The idea that my DD#2 might actually be able to have a productive life and be able to "live" with her MI, has never been more evident. These thoughts are not long lived however. Not by fault of my DD#2 but by the agency that is there to support her. My DD#2's DMH worker has been talking about transitioning her from the school setting she has been living at for the last 13 months and back into our home full time. Granted I love my DD#2 and I can't wait for her to be able to live at home again full time, but I have to honestly say, she is not ready for this transition, no yet. I can see that she is still in need of around the clock care for her to feel safe. Safe from herself and those who she perceives as a danger to her (during her unstable times).
Just because there are sustainable gains on my DD#2 behaviors does not mean that she is ready to leave the environment that has made it possible to maintain that stability. At least half or not more of the issues with many who suffer from MI, their perception plays a HUGE part in their own stability. If they feel they are not in a safe place, then they will "crash and burn". The reason many people are dxed with MI is because they can not recognize the difference between actual things and perceived things. Their mind can not process that type of reasoning, thus a dx of MI. This also does not mean they can never be able to do this, it just means that when the neurons in the brain send messages, there is a breakdown or "mix up" in the synapse which causes the MI. Its like trying to start a fire with a flint and a rock. Sometimes you get a spark big enough to light the kindling and sometimes you don't. Does that mean it is impossible to start a fire with a flint and rock? No, it just means you need to practice and make repeated attempts to do it right.
The only way to have long lasting stability is not to change a situation that is working after a short time period, but it is to keep it in place so that they can "practice" over and over again.
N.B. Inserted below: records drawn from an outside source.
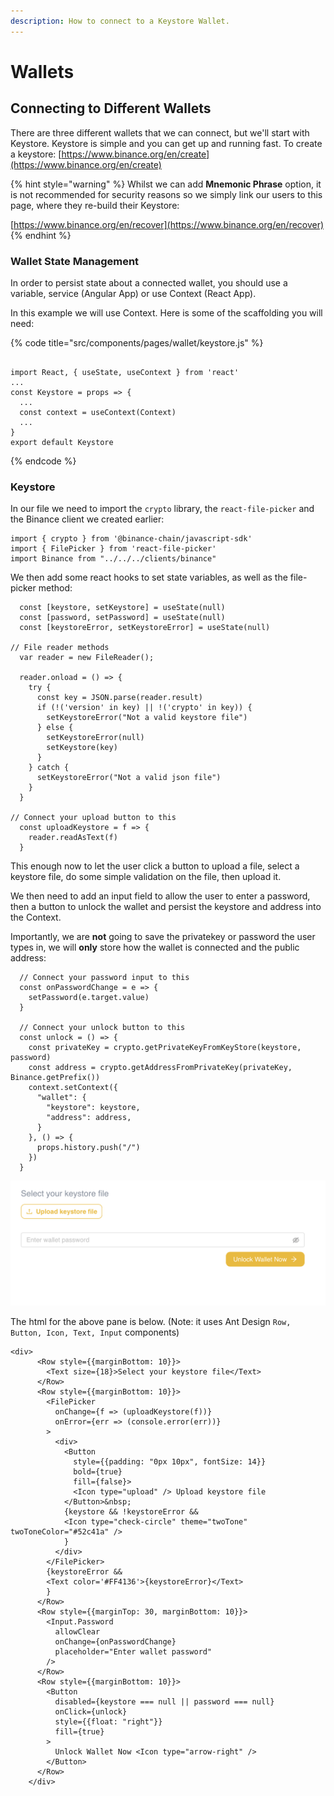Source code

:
 ```yaml
---
description: How to connect to a Keystore Wallet.
---
```


# Wallets

## Connecting to Different Wallets

There are three different wallets that we can connect, but we'll start with Keystore. Keystore is simple and you can get up and running fast. To create a keystore: [https://www.binance.org/en/create](https://www.binance.org/en/create)

{% hint style="warning" %}
Whilst we can add **Mnemonic Phrase** option, it is not recommended for security reasons so we simply link our users to this page, where they re-build their Keystore:

[https://www.binance.org/en/recover](https://www.binance.org/en/recover)
{% endhint %}

### Wallet State Management

In order to persist state about a connected wallet, you should use a variable, service \(Angular App\) or use Context \(React App\).

In this example we will use Context. Here is some of the scaffolding you will need:

{% code title="src/components/pages/wallet/keystore.js" %}
```text

import React, { useState, useContext } from 'react'
...
const Keystore = props => {
  ...
  const context = useContext(Context)
  ...
}
export default Keystore
```
{% endcode %}

### Keystore

In our file we need to import the `crypto` library, the `react-file-picker` and the Binance client we created earlier:

```text
import { crypto } from '@binance-chain/javascript-sdk'
import { FilePicker } from 'react-file-picker'
import Binance from "../../../clients/binance"
```

We then add some react hooks to set state variables, as well as the file-picker method:

```text
  const [keystore, setKeystore] = useState(null)
  const [password, setPassword] = useState(null)
  const [keystoreError, setKeystoreError] = useState(null)

// File reader methods
  var reader = new FileReader();
  
  reader.onload = () => {
    try {
      const key = JSON.parse(reader.result)
      if (!('version' in key) || !('crypto' in key)) {
        setKeystoreError("Not a valid keystore file")
      } else {
        setKeystoreError(null)
        setKeystore(key)
      }
    } catch {
      setKeystoreError("Not a valid json file")
    }
  }
  
// Connect your upload button to this
  const uploadKeystore = f => {
    reader.readAsText(f)
  }
```

This enough now to let the user click a button to upload a file, select a keystore file, do some simple validation on the file, then upload it. 

We then need to add an input field to allow the user to enter a password, then a button to unlock the wallet and persist the keystore and address into the Context. 

Importantly, we are **not** going to save the privatekey or password the user types in, we will **only** store how the wallet is connected and the public address:

```text
  // Connect your password input to this
  const onPasswordChange = e => {
    setPassword(e.target.value)
  }
  
  // Connect your unlock button to this
  const unlock = () => {
    const privateKey = crypto.getPrivateKeyFromKeyStore(keystore, password)
    const address = crypto.getAddressFromPrivateKey(privateKey, Binance.getPrefix())
    context.setContext({
      "wallet": {
        "keystore": keystore,
        "address": address,
      }
    }, () => {
      props.history.push("/")
    })
  }
```

![The Keystore UI](.gitbook/assets/image%20%284%29.png)

The html for the above pane is below. \(Note: it uses Ant Design `Row, Button, Icon, Text, Input` components\)

```text
<div>
      <Row style={{marginBottom: 10}}>
        <Text size={18}>Select your keystore file</Text>
      </Row>
      <Row style={{marginBottom: 10}}>
        <FilePicker
          onChange={f => (uploadKeystore(f))}
          onError={err => (console.error(err))}
        >
          <div>
            <Button
              style={{padding: "0px 10px", fontSize: 14}}
              bold={true}
              fill={false}>
              <Icon type="upload" /> Upload keystore file
            </Button>&nbsp;
            {keystore && !keystoreError && 
            <Icon type="check-circle" theme="twoTone" twoToneColor="#52c41a" />
            }
          </div>
        </FilePicker>
        {keystoreError &&
        <Text color='#FF4136'>{keystoreError}</Text>
        }
      </Row>
      <Row style={{marginTop: 30, marginBottom: 10}}>
        <Input.Password
          allowClear
          onChange={onPasswordChange}
          placeholder="Enter wallet password"
        />
      </Row>
      <Row style={{marginBottom: 10}}>
        <Button 
          disabled={keystore === null || password === null}
          onClick={unlock} 
          style={{float: "right"}}
          fill={true}
        >
          Unlock Wallet Now <Icon type="arrow-right" />
        </Button>
      </Row>
    </div>
```

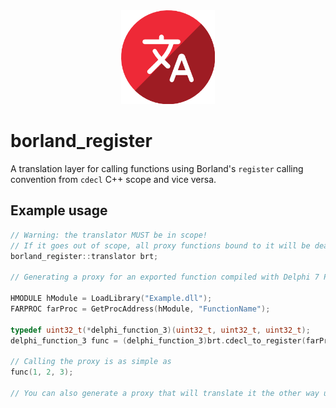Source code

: <div align="center">
  <img src="/.github/logo.png?raw=true" alt="borland_register logo" height="150" />
</div>

# borland_register

A translation layer for calling functions using Borland's `register` calling convention from `cdecl` C++ scope and vice versa.

## Example usage

```c++
// Warning: the translator MUST be in scope!
// If it goes out of scope, all proxy functions bound to it will be deallocated
borland_register::translator brt;

// Generating a proxy for an exported function compiled with Delphi 7 Personal

HMODULE hModule = LoadLibrary("Example.dll");
FARPROC farProc = GetProcAddress(hModule, "FunctionName");

typedef uint32_t(*delphi_function_3)(uint32_t, uint32_t, uint32_t);
delphi_function_3 func = (delphi_function_3)brt.cdecl_to_register(farProc, 3);

// Calling the proxy is as simple as
func(1, 2, 3);

// You can also generate a proxy that will translate it the other way using translator::register_to_cdecl
```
A longer time of stabile support is the key to longer stability outside of that support. Also, a gradual change over time will also bolster the self esteem of the MI person. Show them that they CAN do this on their own and to be able to recognize signs of trouble and be able to reach for that extra support when needed.
Not everyone who has a MI are the same. No two people are the exact same so why would every MI person be the same. If that is the case, then why are the clients treated the same? Why do they have to follow a certain guideline? Something needs to change in our mental health system. Changes that our loved ones can benefit from and get the care they need and for how long they need it. Until then, I will not stop fighting for my DD.